CREATE INDEX idx_order_date ON orders(order_date);
-- ✅ If you only SELECT columns present in the index
SELECT order_id, order_date FROM orders ORDER BY order_date;
-- Extra: Using index (Perfect, no filesort!)
-- ⚠️ If you SELECT * or multiple unindexed columns
SELECT * FROM orders ORDER BY order_date;
-- Extra: Using filesort (must still sort because it needs to read extra columns from the table!)
Crucial Note: An index alone isn't enough! MySQL avoids filesort only if:
- There's an index on the
ORDER BYcolumn. - The query only SELECTs columns nested inside the index (Covering index).

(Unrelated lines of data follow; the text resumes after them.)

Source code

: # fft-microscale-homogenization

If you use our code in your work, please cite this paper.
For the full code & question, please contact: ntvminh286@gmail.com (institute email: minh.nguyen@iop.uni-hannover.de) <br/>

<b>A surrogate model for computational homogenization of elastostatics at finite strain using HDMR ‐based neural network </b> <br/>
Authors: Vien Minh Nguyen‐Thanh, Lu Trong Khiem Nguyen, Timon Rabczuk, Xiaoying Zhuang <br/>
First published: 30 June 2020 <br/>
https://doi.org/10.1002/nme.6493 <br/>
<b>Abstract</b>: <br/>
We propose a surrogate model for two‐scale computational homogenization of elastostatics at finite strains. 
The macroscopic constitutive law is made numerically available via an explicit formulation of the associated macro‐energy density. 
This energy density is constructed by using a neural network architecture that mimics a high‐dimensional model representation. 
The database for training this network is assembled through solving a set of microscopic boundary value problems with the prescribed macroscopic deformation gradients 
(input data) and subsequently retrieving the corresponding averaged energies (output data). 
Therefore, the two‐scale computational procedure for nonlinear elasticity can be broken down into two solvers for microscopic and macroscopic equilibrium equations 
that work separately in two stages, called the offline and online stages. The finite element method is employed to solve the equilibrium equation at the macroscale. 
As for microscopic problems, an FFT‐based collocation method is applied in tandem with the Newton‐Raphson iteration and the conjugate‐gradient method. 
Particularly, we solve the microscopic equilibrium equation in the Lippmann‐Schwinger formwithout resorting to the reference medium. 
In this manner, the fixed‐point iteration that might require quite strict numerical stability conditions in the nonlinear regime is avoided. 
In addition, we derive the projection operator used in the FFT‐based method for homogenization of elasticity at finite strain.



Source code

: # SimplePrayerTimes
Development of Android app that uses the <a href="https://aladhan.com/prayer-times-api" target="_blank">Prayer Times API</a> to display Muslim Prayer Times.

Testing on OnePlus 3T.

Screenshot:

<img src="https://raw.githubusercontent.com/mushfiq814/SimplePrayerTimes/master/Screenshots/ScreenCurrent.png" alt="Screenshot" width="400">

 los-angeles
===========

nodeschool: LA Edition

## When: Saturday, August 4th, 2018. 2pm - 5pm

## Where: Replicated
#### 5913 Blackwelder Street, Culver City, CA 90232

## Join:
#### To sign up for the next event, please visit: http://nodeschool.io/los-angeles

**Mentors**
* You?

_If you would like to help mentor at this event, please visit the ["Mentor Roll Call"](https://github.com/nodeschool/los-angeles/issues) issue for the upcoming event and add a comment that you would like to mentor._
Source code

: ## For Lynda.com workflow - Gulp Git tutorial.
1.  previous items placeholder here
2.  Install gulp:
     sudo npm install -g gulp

- OR the cost of reading sequentially from the index + a table lookup is cheaper than performing a filesort.
2. Using Filesort (No Index Available)
When there's no suitable index, MySQL must perform a filesort - a manual sorting operation.
SELECT * FROM orders WHERE status = 'completed' ORDER BY total_amount;
-- ❌ Must sort manually → SLOW
When Does MySQL Avoid Filesort?
MySQL skirts around filesort if it meets these constraints:
✅ Case 1: Covering Index
CREATE INDEX idx_date_id_total ON orders(order_date, order_id, total_amount);
SELECT order_id, order_date, total_amount FROM orders ORDER BY order_date;
-- Extra: Using index (all columns exist in the index!)
✅ Case 2: Index + Table Lookup is cheaper than Filesort
CREATE INDEX idx_customer_date ON orders(customer_id, order_date);
SELECT * FROM orders WHERE customer_id = 123 ORDER BY order_date LIMIT 20;
-- Avoids filesort because it only needs to sequentially pull 20 rows from the index
❌ Case where Filesort is Mandatory
-- No index on order_date
SELECT * FROM orders ORDER BY order_date;
-- Has index but SELECT * grabs a bunch of columns
SELECT * FROM orders ORDER BY order_date;
-- MySQL assumes filesort is cheaper than an index scan + a bunch of table lookups
-- Index doesn't match the ORDER BY field
SELECT * FROM orders WHERE status = 'completed' ORDER BY total_amount;
III. 8 Strategies to Optimize ORDER BY
1. Create the Appropriate Index (Most Important)
-- ❌ BEFORE: Filesort
SELECT * FROM orders WHERE customer_id = 123 ORDER BY order_date;
-- Create composite index
CREATE INDEX idx_customer_date ON orders(customer_id, order_date);
-- ✅ AFTER: No filesort, 70x faster!
Composite Index Principle: The order of the columns matters: (WHERE column, ORDER BY column). The index should always declare the WHERE filter column first, followed by the sorting column.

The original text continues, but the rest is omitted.